▶ [Problem requirements] Give the lines below again exactly, starting with the line that holds "앞서 말은 다시 정리하자면<br/>" and going on through the line that holds "이제 해시 h(S1) = h(S2) 를 고려해봅시다. <br/>".

▶ [Provided information]
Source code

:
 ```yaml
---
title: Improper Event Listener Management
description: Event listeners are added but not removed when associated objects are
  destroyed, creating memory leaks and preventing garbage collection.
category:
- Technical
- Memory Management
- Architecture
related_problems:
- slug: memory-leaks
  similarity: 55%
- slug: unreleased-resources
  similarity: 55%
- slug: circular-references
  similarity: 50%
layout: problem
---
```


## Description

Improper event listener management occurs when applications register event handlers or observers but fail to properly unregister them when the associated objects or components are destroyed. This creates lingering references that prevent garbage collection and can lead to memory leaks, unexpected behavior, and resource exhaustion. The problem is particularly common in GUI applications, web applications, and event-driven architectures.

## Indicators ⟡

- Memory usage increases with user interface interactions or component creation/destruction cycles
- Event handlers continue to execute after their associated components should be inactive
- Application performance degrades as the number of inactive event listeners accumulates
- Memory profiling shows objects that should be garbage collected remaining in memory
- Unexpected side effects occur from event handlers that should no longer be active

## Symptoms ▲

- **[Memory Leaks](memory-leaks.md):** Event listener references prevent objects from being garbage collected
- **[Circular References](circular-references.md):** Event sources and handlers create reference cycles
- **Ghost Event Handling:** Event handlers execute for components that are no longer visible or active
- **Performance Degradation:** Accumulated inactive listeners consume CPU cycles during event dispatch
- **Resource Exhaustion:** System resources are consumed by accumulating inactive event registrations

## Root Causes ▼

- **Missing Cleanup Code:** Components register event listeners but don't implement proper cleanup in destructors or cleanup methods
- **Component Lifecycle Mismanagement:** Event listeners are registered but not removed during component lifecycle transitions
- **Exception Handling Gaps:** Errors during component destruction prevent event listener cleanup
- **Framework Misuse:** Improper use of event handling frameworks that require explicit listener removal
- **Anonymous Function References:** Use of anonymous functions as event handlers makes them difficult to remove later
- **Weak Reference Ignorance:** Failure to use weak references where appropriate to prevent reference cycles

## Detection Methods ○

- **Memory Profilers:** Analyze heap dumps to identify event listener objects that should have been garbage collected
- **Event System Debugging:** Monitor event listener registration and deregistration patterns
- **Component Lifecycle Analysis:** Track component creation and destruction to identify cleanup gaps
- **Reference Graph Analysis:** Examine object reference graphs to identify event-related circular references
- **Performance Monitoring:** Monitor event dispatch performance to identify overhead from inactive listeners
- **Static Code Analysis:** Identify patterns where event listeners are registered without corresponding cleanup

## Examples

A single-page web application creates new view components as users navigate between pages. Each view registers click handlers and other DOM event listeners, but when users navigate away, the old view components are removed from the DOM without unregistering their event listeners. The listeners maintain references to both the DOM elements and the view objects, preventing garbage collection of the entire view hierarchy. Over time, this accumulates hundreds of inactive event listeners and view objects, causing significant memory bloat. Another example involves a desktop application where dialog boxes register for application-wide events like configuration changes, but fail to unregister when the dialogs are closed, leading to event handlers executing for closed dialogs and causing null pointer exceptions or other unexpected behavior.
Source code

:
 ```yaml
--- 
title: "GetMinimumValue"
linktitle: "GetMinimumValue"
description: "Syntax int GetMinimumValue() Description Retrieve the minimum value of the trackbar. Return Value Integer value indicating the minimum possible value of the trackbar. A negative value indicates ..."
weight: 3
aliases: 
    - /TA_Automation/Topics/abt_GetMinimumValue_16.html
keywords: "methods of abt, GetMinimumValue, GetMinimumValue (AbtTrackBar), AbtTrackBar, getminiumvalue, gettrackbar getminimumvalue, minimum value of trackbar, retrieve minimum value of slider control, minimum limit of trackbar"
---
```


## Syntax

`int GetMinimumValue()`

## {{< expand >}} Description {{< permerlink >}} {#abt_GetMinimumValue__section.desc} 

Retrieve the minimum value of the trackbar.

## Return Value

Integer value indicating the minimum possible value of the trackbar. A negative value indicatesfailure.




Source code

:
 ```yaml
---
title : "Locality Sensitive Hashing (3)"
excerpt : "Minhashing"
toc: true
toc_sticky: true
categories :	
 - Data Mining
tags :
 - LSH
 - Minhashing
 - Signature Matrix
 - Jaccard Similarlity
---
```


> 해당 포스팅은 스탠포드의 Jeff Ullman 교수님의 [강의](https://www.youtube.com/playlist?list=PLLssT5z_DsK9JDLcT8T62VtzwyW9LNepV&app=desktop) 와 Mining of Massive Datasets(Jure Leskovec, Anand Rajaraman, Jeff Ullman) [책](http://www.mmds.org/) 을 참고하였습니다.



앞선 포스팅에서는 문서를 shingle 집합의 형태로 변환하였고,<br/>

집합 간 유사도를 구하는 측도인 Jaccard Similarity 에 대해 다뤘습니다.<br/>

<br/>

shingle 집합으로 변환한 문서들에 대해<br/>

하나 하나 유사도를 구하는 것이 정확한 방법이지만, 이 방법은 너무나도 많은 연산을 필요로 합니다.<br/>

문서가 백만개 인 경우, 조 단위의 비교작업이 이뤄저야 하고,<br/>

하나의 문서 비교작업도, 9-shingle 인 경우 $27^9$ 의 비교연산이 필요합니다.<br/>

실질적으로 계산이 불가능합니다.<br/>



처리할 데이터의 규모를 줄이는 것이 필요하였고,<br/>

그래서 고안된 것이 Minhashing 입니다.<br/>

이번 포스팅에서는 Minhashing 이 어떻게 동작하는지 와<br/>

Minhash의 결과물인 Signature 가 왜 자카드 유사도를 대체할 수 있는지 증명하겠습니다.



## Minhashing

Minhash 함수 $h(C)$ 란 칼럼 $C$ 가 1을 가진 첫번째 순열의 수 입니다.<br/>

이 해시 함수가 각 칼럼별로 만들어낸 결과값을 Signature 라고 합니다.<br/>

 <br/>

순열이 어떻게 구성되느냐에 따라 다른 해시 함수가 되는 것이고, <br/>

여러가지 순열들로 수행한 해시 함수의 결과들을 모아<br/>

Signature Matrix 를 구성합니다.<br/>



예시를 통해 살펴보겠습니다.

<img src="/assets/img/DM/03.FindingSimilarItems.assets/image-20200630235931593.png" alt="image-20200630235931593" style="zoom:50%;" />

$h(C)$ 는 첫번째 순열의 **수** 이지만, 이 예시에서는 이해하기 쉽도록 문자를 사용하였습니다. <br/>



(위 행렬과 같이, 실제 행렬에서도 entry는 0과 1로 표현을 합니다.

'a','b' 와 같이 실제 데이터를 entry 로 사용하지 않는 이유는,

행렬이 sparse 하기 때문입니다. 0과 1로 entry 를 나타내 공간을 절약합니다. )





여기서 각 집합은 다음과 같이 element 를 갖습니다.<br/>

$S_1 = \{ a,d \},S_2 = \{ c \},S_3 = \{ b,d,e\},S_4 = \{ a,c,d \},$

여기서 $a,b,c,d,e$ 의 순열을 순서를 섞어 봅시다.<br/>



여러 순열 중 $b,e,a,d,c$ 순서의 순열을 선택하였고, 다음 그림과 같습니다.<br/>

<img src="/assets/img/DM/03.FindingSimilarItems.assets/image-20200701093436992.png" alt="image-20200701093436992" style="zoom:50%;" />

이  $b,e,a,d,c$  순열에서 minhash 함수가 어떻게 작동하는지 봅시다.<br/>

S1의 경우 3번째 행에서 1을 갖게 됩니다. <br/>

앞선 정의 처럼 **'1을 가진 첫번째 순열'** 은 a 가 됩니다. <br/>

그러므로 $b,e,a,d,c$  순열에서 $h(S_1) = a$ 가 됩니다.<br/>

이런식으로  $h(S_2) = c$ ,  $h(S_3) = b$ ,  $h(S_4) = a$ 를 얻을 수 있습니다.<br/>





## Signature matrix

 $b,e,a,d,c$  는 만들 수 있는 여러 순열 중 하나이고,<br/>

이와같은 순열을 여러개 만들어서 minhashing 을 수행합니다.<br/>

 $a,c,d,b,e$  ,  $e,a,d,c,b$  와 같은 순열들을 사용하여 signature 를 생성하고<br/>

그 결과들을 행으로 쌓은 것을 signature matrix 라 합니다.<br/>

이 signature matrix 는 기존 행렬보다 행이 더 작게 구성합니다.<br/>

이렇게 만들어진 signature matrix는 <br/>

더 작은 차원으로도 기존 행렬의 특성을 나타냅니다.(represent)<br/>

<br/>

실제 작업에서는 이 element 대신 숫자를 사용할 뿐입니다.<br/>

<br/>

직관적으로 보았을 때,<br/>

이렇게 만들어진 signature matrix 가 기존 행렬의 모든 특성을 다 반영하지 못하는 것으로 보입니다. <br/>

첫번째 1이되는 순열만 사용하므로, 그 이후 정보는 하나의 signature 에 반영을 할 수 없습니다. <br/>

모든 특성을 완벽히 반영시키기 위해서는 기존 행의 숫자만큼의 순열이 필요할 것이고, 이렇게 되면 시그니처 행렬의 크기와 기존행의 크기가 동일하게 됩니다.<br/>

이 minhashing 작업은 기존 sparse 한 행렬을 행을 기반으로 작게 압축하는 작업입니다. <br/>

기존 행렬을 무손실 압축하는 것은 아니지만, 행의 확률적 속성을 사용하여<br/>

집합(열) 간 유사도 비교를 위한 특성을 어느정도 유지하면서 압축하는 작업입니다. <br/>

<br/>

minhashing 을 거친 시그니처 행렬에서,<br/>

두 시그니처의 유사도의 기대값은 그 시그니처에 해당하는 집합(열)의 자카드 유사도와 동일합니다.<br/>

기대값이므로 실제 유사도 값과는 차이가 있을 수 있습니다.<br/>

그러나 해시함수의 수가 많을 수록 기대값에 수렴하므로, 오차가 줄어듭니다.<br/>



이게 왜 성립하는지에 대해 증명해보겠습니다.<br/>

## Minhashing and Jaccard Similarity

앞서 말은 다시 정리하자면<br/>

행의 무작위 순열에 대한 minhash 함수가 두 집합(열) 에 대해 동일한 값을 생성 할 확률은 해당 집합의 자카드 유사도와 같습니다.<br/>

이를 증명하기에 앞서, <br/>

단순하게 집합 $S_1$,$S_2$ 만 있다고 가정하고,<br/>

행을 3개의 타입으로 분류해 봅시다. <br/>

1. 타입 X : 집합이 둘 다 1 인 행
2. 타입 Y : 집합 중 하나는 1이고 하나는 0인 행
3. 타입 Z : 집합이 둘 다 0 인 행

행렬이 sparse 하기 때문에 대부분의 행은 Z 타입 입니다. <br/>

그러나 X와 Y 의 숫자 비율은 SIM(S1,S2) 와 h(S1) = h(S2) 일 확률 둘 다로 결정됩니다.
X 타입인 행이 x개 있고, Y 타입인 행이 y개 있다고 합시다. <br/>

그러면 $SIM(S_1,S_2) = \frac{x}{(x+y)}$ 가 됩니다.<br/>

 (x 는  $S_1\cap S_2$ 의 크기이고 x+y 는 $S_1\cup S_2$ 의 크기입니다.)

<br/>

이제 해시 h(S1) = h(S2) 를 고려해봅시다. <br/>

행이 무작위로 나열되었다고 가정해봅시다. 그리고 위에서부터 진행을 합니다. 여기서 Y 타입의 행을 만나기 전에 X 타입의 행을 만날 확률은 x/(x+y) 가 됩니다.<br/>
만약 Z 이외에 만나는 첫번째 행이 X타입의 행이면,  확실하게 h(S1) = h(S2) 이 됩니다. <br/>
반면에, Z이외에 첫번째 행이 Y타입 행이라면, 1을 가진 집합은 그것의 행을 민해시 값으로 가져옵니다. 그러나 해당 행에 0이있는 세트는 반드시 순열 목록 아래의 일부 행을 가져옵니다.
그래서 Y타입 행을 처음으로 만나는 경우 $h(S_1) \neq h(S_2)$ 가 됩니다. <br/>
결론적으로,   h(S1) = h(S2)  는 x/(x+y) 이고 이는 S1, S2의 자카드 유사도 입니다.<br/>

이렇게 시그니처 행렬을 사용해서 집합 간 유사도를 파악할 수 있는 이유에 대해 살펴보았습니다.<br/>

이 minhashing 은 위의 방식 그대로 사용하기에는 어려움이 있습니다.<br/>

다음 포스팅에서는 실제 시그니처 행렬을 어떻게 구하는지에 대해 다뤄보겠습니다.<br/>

▶ [Result of this exercise]
앞서 말은 다시 정리하자면<br/>

행의 무작위 순열에 대한 minhash 함수가 두 집합(열) 에 대해 동일한 값을 생성 할 확률은 해당 집합의 자카드 유사도와 같습니다.<br/>

이를 증명하기에 앞서, <br/>

단순하게 집합 $S_1$,$S_2$ 만 있다고 가정하고,<br/>

행을 3개의 타입으로 분류해 봅시다. <br/>

1. 타입 X : 집합이 둘 다 1 인 행
2. 타입 Y : 집합 중 하나는 1이고 하나는 0인 행
3. 타입 Z : 집합이 둘 다 0 인 행

행렬이 sparse 하기 때문에 대부분의 행은 Z 타입 입니다. <br/>

그러나 X와 Y 의 숫자 비율은 SIM(S1,S2) 와 h(S1) = h(S2) 일 확률 둘 다로 결정됩니다.
X 타입인 행이 x개 있고, Y 타입인 행이 y개 있다고 합시다. <br/>

그러면 $SIM(S_1,S_2) = \frac{x}{(x+y)}$ 가 됩니다.<br/>

 (x 는  $S_1\cap S_2$ 의 크기이고 x+y 는 $S_1\cup S_2$ 의 크기입니다.)

<br/>

이제 해시 h(S1) = h(S2) 를 고려해봅시다. <br/>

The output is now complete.